_Work item_: Line by line, please look for the word "root" in the following records, then copy each line you find it in.

_Information provided_:
↓↓↓
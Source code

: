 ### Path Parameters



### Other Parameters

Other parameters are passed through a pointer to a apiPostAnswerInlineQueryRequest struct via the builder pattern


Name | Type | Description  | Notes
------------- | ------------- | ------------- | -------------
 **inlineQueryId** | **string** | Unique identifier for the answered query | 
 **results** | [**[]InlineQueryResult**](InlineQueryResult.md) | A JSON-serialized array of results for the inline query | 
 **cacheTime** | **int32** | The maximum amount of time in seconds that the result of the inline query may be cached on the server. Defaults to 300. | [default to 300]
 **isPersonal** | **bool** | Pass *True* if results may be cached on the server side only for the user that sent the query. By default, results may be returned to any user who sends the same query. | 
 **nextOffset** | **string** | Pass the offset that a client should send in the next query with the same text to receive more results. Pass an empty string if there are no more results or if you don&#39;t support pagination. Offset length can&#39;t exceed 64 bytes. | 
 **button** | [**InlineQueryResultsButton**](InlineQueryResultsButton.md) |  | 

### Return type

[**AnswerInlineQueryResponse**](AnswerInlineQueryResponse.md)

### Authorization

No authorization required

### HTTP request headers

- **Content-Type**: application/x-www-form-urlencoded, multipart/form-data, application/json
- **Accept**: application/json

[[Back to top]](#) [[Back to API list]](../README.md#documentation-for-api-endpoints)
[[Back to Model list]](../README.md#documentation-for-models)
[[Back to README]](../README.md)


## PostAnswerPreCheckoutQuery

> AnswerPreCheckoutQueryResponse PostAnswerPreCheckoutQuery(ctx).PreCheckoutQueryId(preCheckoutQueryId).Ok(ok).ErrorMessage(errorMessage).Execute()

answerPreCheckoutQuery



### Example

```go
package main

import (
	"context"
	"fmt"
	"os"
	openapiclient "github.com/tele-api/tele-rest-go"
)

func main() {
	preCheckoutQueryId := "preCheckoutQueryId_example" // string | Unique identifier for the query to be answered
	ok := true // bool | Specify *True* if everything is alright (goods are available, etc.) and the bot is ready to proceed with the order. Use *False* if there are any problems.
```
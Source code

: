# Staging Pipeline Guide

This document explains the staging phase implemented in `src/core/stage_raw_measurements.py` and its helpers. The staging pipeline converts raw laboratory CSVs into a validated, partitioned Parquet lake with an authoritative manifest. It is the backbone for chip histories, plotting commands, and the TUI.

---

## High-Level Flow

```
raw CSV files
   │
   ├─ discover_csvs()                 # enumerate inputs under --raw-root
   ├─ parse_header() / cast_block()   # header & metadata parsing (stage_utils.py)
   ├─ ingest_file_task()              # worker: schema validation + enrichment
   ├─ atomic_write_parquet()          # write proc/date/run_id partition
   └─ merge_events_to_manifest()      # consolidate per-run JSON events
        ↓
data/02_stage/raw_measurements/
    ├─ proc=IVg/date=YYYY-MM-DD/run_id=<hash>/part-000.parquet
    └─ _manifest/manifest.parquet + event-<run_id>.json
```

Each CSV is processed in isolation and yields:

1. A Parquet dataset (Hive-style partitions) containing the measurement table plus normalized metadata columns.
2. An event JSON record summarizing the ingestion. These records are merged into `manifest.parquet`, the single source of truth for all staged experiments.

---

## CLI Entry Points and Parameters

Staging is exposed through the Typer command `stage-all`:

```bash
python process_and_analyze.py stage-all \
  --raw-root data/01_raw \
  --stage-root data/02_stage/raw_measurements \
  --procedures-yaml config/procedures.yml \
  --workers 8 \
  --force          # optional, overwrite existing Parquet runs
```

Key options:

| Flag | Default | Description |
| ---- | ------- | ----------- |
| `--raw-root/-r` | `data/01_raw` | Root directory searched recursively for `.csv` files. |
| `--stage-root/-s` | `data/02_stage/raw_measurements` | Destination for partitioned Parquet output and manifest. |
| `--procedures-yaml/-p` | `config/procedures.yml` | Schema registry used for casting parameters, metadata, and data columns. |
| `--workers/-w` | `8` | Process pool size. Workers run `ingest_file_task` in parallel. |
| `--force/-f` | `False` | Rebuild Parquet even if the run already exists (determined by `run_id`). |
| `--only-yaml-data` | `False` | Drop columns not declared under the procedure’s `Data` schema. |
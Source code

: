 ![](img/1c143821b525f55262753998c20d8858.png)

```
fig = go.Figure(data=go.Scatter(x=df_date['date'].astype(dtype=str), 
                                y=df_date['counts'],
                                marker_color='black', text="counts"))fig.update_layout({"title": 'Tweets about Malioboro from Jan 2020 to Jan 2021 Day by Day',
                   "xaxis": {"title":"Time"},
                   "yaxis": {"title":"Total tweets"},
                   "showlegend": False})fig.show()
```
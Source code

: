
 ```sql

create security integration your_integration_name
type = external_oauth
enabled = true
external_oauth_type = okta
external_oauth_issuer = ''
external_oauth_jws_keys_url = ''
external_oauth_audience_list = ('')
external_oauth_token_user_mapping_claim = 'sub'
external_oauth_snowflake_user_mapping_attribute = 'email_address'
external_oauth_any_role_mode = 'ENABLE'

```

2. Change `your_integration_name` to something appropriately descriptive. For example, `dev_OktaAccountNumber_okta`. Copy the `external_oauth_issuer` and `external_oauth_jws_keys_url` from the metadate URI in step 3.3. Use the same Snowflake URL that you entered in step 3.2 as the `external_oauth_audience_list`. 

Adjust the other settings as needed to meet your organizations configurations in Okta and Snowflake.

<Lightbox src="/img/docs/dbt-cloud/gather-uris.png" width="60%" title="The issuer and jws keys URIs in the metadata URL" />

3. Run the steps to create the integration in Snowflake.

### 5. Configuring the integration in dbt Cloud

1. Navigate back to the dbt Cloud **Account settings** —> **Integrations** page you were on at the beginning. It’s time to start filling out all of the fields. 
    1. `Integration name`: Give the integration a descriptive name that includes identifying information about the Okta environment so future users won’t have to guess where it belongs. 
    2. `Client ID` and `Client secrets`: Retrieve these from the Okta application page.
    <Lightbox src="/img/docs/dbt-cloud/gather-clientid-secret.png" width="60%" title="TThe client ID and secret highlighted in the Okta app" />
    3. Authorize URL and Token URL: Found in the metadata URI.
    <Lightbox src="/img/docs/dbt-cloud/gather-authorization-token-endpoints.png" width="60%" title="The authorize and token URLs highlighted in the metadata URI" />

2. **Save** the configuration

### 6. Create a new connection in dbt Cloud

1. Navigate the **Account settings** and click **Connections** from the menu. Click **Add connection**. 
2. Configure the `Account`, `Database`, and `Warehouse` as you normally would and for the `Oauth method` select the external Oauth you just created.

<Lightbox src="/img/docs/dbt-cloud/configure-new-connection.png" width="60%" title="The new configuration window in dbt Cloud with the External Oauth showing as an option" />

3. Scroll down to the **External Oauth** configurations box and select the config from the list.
↑↑↑
_Solution below_:
   ├─ discover_csvs()                 # enumerate inputs under --raw-root
  --raw-root data/01_raw \
  --stage-root data/02_stage/raw_measurements \
| `--raw-root/-r` | `data/01_raw` | Root directory searched recursively for `.csv` files. |
| `--stage-root/-s` | `data/02_stage/raw_measurements` | Destination for partitioned Parquet output and manifest. |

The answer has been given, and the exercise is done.